All the World's a Garden
From beginnings to endings now, as the semester closes down.
The Constant Gardener (2005)
This image is from the ending of The Constant Gardener (2005), directed by Fernando Meirelles. Though it's hard to talk about endings without spoilers, it doesn't give away too much to say that the protagonist of the film, Justin Quayle (Ralph Fiennes), is the constant gardener of the title, taken from the book by John Le Carre. At the beginning of the story Quayle is a diplomat in Kenya who seems to insulate himself from a complicated world by creating and tending beautiful gardens. He has taken Voltaire's advice to "cultivate your garden" quite literally, but it doesn't protect him. His world is interrupted by tragedy when his activist wife is killed in mysterious circumstances. The rest of the story is Quayle's "search for the truth" in dramatic terms, but it soon becomes more existential than that. In order to figure out what happened to his wife, Quayle first needs to understand the world better, the world that his wife immersed herself in. The film is really a tale of his re-education, or awakening, into a fuller consciousness. Of course, this means he becomes conscious too of what he has lost — his wife, but also some innocence and contentment. The implications of this shift are not all clear from the film, in which Quayle remains a discreet and private figure.

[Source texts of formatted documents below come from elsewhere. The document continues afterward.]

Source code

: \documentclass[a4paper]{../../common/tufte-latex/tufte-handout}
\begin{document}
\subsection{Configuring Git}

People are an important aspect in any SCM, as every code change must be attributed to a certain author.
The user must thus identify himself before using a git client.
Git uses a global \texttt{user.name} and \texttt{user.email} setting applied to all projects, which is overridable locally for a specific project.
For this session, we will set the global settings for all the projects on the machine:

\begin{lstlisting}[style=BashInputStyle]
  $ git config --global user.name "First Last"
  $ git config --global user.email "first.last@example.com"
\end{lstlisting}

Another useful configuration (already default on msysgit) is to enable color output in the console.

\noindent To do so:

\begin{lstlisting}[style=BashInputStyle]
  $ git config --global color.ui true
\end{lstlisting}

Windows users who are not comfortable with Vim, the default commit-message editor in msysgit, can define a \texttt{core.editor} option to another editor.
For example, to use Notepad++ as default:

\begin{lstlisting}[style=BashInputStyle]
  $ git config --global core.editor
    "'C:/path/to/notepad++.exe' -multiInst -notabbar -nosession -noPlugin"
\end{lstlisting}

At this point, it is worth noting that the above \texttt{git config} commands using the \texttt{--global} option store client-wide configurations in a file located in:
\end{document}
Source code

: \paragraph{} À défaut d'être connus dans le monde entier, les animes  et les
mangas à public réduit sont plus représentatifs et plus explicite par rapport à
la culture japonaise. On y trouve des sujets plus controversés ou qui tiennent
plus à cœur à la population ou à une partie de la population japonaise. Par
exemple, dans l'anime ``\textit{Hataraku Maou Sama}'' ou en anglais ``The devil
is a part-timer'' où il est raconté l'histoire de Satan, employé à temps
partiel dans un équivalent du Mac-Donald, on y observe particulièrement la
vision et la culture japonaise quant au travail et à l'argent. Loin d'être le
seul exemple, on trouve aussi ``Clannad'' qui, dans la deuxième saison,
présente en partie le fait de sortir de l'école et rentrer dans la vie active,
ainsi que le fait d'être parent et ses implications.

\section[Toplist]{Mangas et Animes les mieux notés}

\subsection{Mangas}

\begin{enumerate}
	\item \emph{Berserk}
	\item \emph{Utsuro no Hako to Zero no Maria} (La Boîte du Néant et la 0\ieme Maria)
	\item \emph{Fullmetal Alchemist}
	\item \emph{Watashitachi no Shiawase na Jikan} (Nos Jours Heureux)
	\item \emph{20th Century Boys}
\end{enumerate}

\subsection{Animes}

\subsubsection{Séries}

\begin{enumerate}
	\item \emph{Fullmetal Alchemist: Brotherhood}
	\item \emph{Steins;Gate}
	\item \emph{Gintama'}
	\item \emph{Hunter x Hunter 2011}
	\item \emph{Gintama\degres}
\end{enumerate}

But the change itself is complete–Quayle grows in his capacities to love, to sympathize, and to suffer. The world is now his garden. It is this transformation that is on view in this image, from the last scene of the film. Now alone with the truth, he can wait for his fate with a moral courage he earned along the way. Far from home and far from his garden, in this barren and beautiful landscape, he whispers his wife's name.